A história da literatura é cheia de mulheres que dedicaram boa parte de suas vidas à obra dos conjes. Sofia Tolstoi copiava e editava os manuscritos do marido, decifrando seus garranchos e dando opiniões sobre o andamento da trama. Vera Nabokov, além de datilografar, editar e traduzir, administrava as contas da família e até dava aulas no lugar do escritor quando ele estava ocupado com outras coisas. Dan Brown, autor de O Código da Vinci, admitiu que a ex-mulher, Blythe, deu uma mãozinha mais do que circunstancial na redação de alguns de seus best-sellers. Não terá sido o único a aproveitar o talento que tinha em casa sem conceder o devido crédito no momento certo.

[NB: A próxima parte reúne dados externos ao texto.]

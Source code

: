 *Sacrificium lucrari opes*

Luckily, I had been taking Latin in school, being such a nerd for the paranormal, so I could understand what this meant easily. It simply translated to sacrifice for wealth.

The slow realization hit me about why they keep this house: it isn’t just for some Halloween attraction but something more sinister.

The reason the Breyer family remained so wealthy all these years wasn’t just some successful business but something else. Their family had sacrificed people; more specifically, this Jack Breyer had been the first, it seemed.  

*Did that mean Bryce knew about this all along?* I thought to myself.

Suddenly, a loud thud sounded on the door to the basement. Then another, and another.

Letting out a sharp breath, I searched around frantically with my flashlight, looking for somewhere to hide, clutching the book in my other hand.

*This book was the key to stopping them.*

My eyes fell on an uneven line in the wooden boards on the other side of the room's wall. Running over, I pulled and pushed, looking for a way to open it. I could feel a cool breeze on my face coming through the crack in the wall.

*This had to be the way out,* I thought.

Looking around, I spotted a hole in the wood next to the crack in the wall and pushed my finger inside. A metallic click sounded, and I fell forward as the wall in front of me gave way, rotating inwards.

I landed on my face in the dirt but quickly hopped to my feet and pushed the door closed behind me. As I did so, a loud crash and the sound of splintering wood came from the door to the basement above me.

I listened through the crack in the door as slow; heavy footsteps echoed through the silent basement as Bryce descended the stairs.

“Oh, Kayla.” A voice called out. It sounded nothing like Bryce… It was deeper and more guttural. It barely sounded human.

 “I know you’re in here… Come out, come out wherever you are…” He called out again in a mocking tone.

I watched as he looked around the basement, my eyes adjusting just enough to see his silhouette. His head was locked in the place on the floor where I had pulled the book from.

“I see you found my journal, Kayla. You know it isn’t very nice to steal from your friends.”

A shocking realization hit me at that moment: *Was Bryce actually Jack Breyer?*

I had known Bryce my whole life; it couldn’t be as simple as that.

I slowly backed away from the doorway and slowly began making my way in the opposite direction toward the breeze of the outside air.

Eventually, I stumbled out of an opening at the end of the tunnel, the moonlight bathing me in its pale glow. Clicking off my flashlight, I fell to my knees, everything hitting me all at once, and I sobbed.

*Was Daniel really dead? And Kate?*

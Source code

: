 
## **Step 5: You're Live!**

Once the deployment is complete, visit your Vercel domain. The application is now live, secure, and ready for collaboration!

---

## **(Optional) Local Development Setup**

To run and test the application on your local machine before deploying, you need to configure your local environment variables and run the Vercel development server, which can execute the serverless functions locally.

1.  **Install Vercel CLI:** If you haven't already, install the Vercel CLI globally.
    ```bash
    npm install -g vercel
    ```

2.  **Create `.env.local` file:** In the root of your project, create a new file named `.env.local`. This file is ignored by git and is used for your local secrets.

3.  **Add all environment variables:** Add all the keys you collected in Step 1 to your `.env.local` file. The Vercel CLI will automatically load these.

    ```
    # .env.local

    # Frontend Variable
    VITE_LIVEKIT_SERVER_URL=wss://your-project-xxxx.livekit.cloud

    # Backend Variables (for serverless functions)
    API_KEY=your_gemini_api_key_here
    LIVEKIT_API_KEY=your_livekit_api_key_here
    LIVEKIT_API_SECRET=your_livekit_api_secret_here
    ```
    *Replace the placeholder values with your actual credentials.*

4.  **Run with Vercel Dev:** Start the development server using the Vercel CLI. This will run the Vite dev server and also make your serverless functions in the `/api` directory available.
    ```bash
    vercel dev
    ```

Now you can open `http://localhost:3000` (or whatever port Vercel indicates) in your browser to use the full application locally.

Excluída a intimidade conjugal, Céleste Albaret filia-se à longa tradição de mulheres invisíveis por trás de uma obra-prima escrita por um homem incapaz de conciliar a literatura com as demandas práticas do dia a dia. Aos 22 anos, em 1914, recém-casada e sem muita experiência na cozinha ou nos afazeres domésticos, a jovem ingênua e provinciana começou a trabalhar na casa do cosmopolita e maniático Marcel Proust. Deu liga.
O primeiro volume de Em Busca do Tempo Perdido tinha acabado de sair, e Proust estava iniciando o período mais recluso, e também mais produtivo, de sua vida. Céleste rapidamente passou de ajudante eventual a secretária, governanta e companhia permanente, velando por sua saúde frágil, aturando suas manias e propondo o método de corte e recorte de emendas que tornaria menos caóticas as inúmeras correções que o escritor fazia em seus manuscritos antes de entregá-los ao editor. Quando Proust morreu, em 1922, pouco depois de colocar o ponto final nas 3 mil páginas do seu romance, Céleste estava ao seu lado.

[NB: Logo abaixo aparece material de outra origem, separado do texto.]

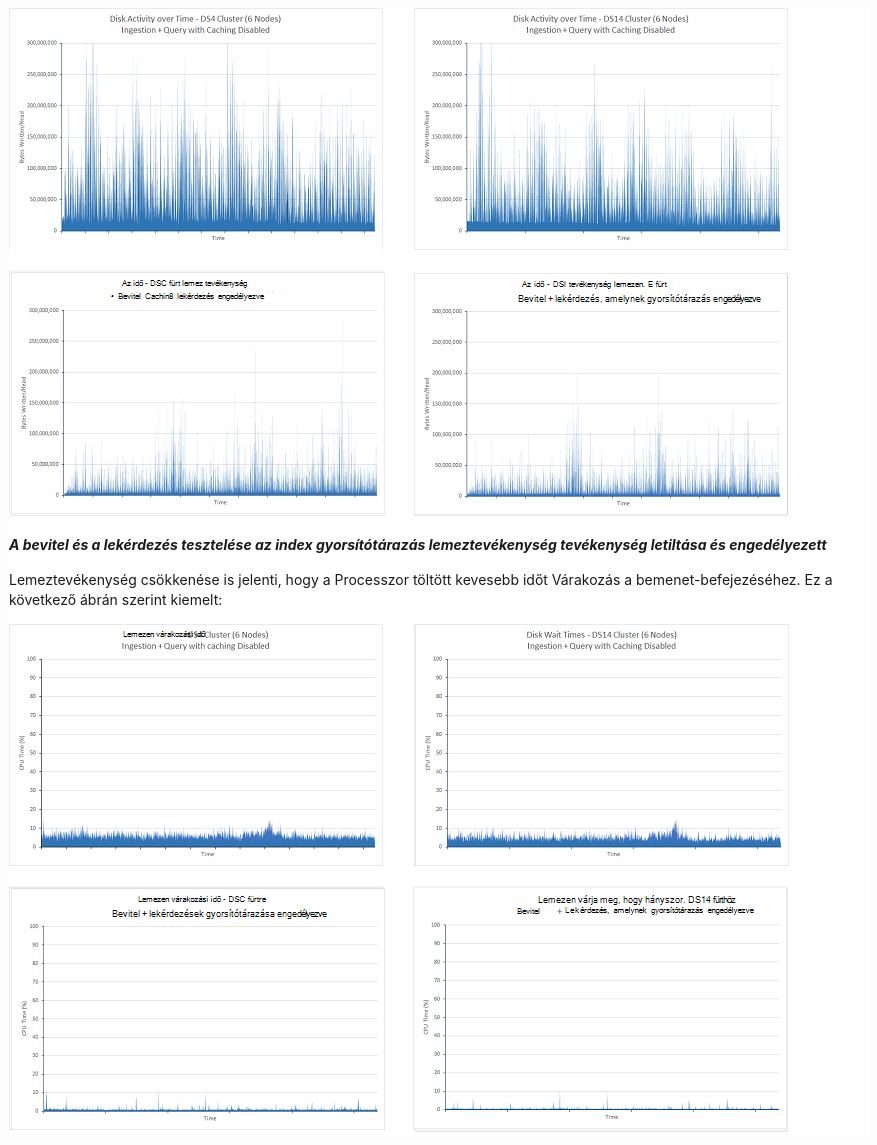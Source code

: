 ![](./media/guidance-elasticsearch/query-performance13.png)

***A bevitel és a lekérdezés tesztelése az index gyorsítótárazás lemeztevékenység tevékenység letiltása és engedélyezett***

Lemeztevékenység csökkenése is jelenti, hogy a Processzor töltött kevesebb időt Várakozás a bemenet-befejezéséhez. Ez a következő ábrán szerint kiemelt:

![](./media/guidance-elasticsearch/query-performance14.png)
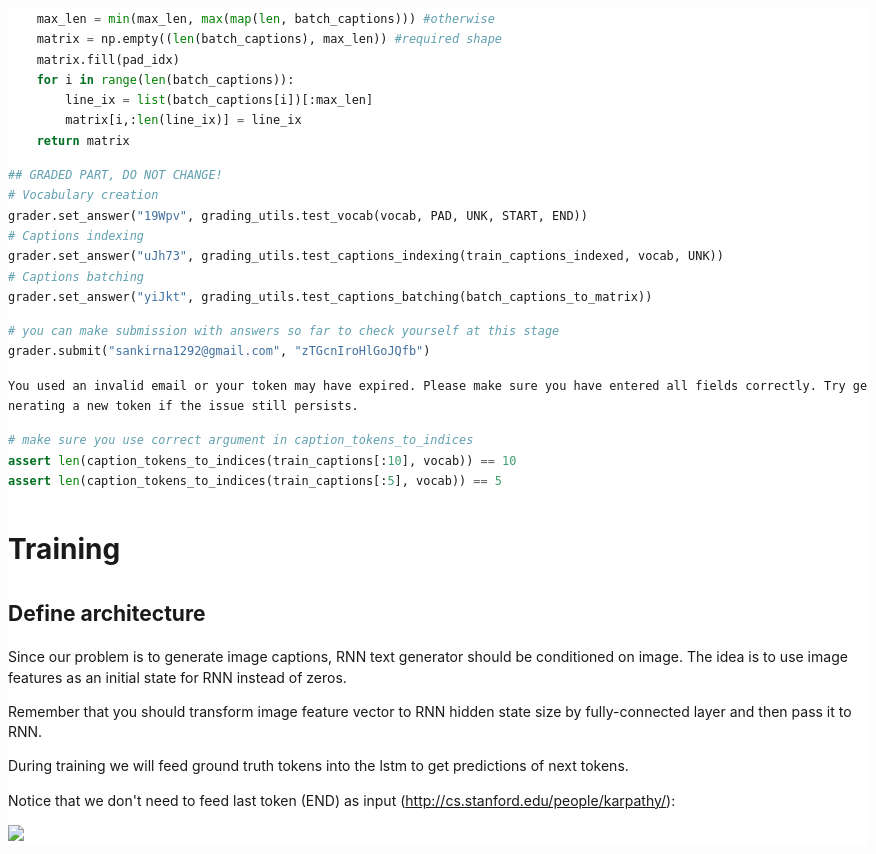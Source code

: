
 ```python
    max_len = min(max_len, max(map(len, batch_captions))) #otherwise
    matrix = np.empty((len(batch_captions), max_len)) #required shape
    matrix.fill(pad_idx)
    for i in range(len(batch_captions)):
        line_ix = list(batch_captions[i])[:max_len]
        matrix[i,:len(line_ix)] = line_ix
    return matrix
```


```python
## GRADED PART, DO NOT CHANGE!
# Vocabulary creation
grader.set_answer("19Wpv", grading_utils.test_vocab(vocab, PAD, UNK, START, END))
# Captions indexing
grader.set_answer("uJh73", grading_utils.test_captions_indexing(train_captions_indexed, vocab, UNK))
# Captions batching
grader.set_answer("yiJkt", grading_utils.test_captions_batching(batch_captions_to_matrix))
```


```python
# you can make submission with answers so far to check yourself at this stage
grader.submit("sankirna1292@gmail.com", "zTGcnIroHlGoJQfb")
```

    You used an invalid email or your token may have expired. Please make sure you have entered all fields correctly. Try generating a new token if the issue still persists.
    


```python
# make sure you use correct argument in caption_tokens_to_indices
assert len(caption_tokens_to_indices(train_captions[:10], vocab)) == 10
assert len(caption_tokens_to_indices(train_captions[:5], vocab)) == 5
```

# Training

## Define architecture

Since our problem is to generate image captions, RNN text generator should be conditioned on image. The idea is to use image features as an initial state for RNN instead of zeros. 

Remember that you should transform image feature vector to RNN hidden state size by fully-connected layer and then pass it to RNN.

During training we will feed ground truth tokens into the lstm to get predictions of next tokens. 

Notice that we don't need to feed last token (END) as input (http://cs.stanford.edu/people/karpathy/):

<img src="https://github.com/hse-aml/intro-to-dl/blob/master/week6/images/encoder_decoder_explained.png?raw=1" style="width:50%">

Com texto e lindas ilustrações de Chloé Cruchaudet, a HQ Céleste e Proust (Nemo, R$ 132,90, 236 páginas), lançada há pouco no Brasil, é um biscoito fino capaz de agradar tanto quem não costuma ler quadrinhos quanto quem nunca leu Proust, tratando a mais famosa relação entre patrão e criada da literatura mundial com delicadeza e bom humor. A França, ao contrário do Brasil, não cultiva o mito da empregada que é “quase da família”. A distância social entre Céleste e Proust é mostrada no álbum de forma franca, sem romantização. Ainda assim, a convivência dos dois parece ter criado uma ponte entre dois mundos que não apenas mudou suas vidas para sempre, como tornou possível o maior romance do século 20.